* What the exercise asks
Give only the number of lines in these records that contain the word "fondo".

* Data records
■ ■ ■ ■ ■

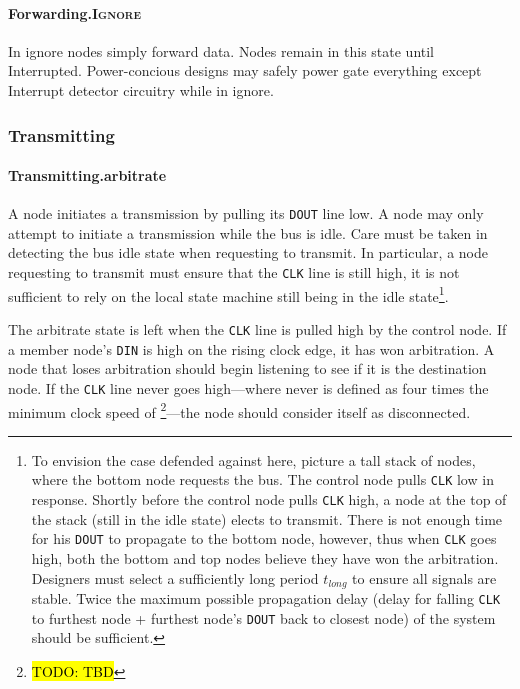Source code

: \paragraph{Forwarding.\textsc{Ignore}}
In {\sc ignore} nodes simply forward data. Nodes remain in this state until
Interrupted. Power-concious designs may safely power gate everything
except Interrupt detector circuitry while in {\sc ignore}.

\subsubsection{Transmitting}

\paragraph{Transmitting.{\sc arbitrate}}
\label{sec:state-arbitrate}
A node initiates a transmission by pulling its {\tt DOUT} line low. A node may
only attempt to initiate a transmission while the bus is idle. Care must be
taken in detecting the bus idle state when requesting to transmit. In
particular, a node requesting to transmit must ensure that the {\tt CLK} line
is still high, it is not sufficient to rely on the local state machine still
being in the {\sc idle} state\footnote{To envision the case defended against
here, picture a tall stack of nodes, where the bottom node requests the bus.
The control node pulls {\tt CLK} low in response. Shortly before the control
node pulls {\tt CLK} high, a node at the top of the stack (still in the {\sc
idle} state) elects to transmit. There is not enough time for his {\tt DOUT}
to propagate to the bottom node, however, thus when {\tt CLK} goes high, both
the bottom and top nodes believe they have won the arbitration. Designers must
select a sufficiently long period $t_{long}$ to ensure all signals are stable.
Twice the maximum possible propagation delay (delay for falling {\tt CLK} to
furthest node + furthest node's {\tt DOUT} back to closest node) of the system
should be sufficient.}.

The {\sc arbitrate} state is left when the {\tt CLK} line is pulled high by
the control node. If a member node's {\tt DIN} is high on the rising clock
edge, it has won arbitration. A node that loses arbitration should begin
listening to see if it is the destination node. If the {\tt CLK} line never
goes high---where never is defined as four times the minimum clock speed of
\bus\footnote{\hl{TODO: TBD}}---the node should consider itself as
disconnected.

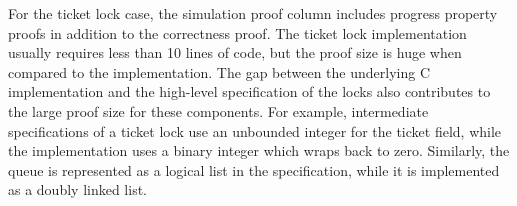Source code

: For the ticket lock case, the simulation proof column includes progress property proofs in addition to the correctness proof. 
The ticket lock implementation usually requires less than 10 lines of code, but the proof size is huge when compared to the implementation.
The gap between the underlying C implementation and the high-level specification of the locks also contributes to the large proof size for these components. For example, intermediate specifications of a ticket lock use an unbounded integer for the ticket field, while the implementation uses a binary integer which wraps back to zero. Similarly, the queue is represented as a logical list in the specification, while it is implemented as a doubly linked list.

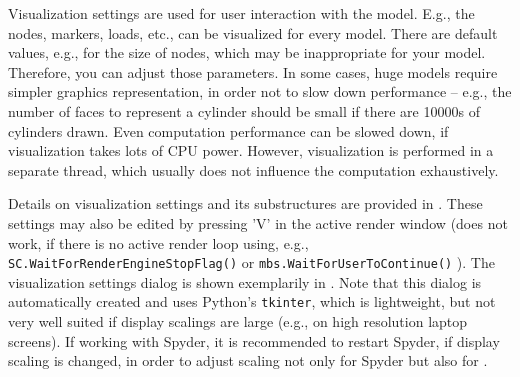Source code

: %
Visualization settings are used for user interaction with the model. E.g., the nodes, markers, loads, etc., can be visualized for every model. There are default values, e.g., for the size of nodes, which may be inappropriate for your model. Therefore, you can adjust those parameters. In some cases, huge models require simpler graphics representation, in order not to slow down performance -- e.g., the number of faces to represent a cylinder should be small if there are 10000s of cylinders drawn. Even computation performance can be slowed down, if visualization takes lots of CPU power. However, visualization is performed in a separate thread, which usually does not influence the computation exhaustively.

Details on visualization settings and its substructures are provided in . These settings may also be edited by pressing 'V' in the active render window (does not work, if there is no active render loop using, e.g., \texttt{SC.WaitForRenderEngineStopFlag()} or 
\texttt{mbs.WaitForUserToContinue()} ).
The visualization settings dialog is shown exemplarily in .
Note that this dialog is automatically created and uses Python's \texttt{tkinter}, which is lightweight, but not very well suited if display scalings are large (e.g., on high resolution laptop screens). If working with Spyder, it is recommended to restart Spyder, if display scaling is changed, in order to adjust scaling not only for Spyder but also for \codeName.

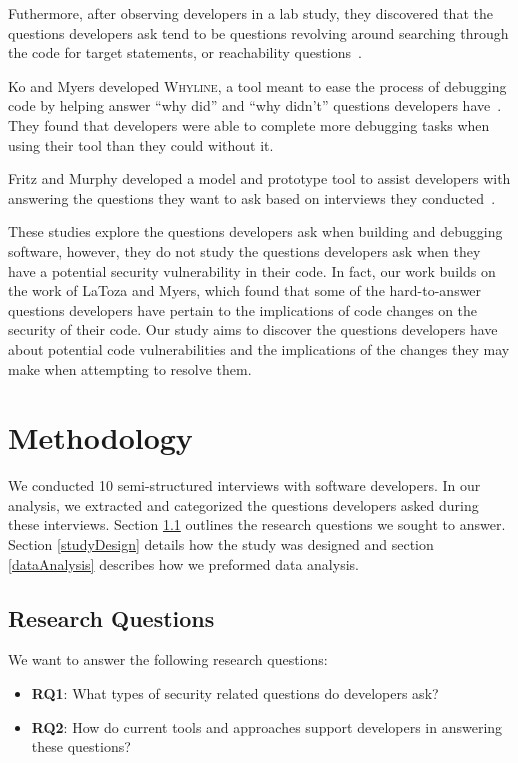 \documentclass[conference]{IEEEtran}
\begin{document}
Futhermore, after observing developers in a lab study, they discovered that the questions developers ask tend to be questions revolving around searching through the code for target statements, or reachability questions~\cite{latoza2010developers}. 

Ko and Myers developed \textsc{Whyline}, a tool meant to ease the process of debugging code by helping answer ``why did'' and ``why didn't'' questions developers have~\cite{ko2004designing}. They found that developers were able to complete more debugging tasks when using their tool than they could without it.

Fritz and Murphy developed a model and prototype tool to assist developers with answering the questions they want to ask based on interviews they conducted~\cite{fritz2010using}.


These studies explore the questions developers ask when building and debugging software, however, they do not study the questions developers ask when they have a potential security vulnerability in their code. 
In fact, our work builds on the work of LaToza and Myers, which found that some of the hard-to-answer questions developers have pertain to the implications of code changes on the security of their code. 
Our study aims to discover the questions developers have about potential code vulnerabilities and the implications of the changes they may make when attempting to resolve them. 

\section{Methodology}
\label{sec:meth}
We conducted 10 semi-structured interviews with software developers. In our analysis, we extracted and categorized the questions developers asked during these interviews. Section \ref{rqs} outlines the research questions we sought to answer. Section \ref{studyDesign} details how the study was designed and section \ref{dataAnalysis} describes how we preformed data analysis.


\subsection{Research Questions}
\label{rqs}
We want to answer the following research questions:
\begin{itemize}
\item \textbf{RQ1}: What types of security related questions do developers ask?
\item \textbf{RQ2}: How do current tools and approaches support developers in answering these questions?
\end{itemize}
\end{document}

■ ■ ■ ■ ■

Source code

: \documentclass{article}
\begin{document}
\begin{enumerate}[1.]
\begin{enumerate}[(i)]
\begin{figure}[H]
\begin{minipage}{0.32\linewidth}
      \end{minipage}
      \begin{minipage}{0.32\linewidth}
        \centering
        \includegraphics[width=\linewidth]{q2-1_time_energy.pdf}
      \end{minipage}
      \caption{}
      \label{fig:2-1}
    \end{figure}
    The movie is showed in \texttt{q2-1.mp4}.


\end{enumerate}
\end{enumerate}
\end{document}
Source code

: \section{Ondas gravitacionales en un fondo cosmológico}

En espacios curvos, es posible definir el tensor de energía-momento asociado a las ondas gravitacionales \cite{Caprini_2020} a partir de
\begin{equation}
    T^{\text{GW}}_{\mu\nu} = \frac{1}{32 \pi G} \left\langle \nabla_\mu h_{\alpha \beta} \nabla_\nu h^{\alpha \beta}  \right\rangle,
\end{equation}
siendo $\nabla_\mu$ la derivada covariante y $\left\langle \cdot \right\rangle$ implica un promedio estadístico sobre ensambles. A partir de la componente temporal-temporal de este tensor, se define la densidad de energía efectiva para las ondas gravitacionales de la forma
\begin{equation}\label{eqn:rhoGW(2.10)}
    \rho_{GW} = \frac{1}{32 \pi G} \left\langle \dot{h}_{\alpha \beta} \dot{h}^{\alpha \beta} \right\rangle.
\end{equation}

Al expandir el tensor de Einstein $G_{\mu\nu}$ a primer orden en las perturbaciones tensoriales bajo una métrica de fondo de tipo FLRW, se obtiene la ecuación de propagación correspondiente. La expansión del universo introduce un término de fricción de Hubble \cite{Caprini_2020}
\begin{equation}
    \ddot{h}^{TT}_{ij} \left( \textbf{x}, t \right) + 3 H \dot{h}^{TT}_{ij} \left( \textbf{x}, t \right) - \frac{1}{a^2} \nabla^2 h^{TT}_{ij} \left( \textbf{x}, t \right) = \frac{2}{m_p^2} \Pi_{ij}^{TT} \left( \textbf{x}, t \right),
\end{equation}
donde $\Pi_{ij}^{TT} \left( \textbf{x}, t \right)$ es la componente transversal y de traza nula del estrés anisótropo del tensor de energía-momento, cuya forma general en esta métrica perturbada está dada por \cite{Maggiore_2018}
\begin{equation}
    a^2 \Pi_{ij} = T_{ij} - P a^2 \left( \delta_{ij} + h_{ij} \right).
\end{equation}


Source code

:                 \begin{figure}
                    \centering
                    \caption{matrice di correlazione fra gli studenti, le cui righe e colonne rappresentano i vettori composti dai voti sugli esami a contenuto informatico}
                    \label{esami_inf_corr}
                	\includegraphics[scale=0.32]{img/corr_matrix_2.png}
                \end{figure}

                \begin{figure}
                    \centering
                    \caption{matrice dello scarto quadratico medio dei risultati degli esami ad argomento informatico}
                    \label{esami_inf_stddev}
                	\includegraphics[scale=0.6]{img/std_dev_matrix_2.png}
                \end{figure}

■ ■ ■ ■ ■

* Answer to this problem
2